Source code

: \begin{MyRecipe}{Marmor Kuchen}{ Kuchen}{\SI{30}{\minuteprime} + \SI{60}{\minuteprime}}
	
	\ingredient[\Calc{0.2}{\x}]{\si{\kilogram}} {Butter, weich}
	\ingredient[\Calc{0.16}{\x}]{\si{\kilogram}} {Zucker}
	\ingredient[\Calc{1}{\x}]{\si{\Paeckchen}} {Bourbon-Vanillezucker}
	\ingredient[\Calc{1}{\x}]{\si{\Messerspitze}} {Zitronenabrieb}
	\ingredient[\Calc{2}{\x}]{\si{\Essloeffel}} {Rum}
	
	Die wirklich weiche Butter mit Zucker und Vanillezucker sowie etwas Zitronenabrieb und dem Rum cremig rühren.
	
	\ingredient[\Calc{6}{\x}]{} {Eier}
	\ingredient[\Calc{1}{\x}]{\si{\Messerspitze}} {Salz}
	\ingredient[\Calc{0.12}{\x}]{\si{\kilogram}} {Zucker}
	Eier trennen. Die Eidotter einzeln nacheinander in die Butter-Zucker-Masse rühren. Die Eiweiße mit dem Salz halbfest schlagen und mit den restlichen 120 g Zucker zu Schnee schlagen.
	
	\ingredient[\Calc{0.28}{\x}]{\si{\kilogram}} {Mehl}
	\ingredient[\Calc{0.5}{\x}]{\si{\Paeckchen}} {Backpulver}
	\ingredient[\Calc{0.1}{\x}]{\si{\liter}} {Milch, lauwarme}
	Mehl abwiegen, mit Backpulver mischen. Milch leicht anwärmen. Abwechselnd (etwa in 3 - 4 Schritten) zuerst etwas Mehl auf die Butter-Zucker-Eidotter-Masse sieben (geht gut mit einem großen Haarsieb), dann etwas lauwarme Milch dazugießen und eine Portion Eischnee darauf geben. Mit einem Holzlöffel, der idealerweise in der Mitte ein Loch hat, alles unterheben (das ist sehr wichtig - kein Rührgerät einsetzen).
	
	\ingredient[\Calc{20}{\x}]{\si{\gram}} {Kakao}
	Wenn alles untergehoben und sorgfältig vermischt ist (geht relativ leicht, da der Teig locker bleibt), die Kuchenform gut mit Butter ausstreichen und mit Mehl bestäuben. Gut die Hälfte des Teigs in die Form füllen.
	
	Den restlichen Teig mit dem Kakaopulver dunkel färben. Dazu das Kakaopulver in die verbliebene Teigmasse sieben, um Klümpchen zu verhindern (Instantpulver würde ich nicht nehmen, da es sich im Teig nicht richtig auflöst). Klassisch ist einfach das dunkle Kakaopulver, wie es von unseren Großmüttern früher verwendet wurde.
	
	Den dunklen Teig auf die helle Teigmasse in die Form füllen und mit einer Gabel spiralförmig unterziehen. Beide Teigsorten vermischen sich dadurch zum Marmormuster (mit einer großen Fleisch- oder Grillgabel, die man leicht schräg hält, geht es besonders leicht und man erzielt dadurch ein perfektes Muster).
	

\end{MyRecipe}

--------------------

Exercise —
Each entry shown above should be transcribed exactly as written.

Expected answer —
Source code

: \begin{MyRecipe}{Marmor Kuchen}{ Kuchen}{\SI{30}{\minuteprime} + \SI{60}{\minuteprime}}
	
	\ingredient[\Calc{0.2}{\x}]{\si{\kilogram}} {Butter, weich}
	\ingredient[\Calc{0.16}{\x}]{\si{\kilogram}} {Zucker}
	\ingredient[\Calc{1}{\x}]{\si{\Paeckchen}} {Bourbon-Vanillezucker}
	\ingredient[\Calc{1}{\x}]{\si{\Messerspitze}} {Zitronenabrieb}
	\ingredient[\Calc{2}{\x}]{\si{\Essloeffel}} {Rum}
	
	Die wirklich weiche Butter mit Zucker und Vanillezucker sowie etwas Zitronenabrieb und dem Rum cremig rühren.
	
	\ingredient[\Calc{6}{\x}]{} {Eier}
	\ingredient[\Calc{1}{\x}]{\si{\Messerspitze}} {Salz}
	\ingredient[\Calc{0.12}{\x}]{\si{\kilogram}} {Zucker}
	Eier trennen. Die Eidotter einzeln nacheinander in die Butter-Zucker-Masse rühren. Die Eiweiße mit dem Salz halbfest schlagen und mit den restlichen 120 g Zucker zu Schnee schlagen.
	
	\ingredient[\Calc{0.28}{\x}]{\si{\kilogram}} {Mehl}
	\ingredient[\Calc{0.5}{\x}]{\si{\Paeckchen}} {Backpulver}
	\ingredient[\Calc{0.1}{\x}]{\si{\liter}} {Milch, lauwarme}
	Mehl abwiegen, mit Backpulver mischen. Milch leicht anwärmen. Abwechselnd (etwa in 3 - 4 Schritten) zuerst etwas Mehl auf die Butter-Zucker-Eidotter-Masse sieben (geht gut mit einem großen Haarsieb), dann etwas lauwarme Milch dazugießen und eine Portion Eischnee darauf geben. Mit einem Holzlöffel, der idealerweise in der Mitte ein Loch hat, alles unterheben (das ist sehr wichtig - kein Rührgerät einsetzen).
	
	\ingredient[\Calc{20}{\x}]{\si{\gram}} {Kakao}
	Wenn alles untergehoben und sorgfältig vermischt ist (geht relativ leicht, da der Teig locker bleibt), die Kuchenform gut mit Butter ausstreichen und mit Mehl bestäuben. Gut die Hälfte des Teigs in die Form füllen.
	
	Den restlichen Teig mit dem Kakaopulver dunkel färben. Dazu das Kakaopulver in die verbliebene Teigmasse sieben, um Klümpchen zu verhindern (Instantpulver würde ich nicht nehmen, da es sich im Teig nicht richtig auflöst). Klassisch ist einfach das dunkle Kakaopulver, wie es von unseren Großmüttern früher verwendet wurde.
	
	Den dunklen Teig auf die helle Teigmasse in die Form füllen und mit einer Gabel spiralförmig unterziehen. Beide Teigsorten vermischen sich dadurch zum Marmormuster (mit einer großen Fleisch- oder Grillgabel, die man leicht schräg hält, geht es besonders leicht und man erzielt dadurch ein perfektes Muster).
	

\end{MyRecipe}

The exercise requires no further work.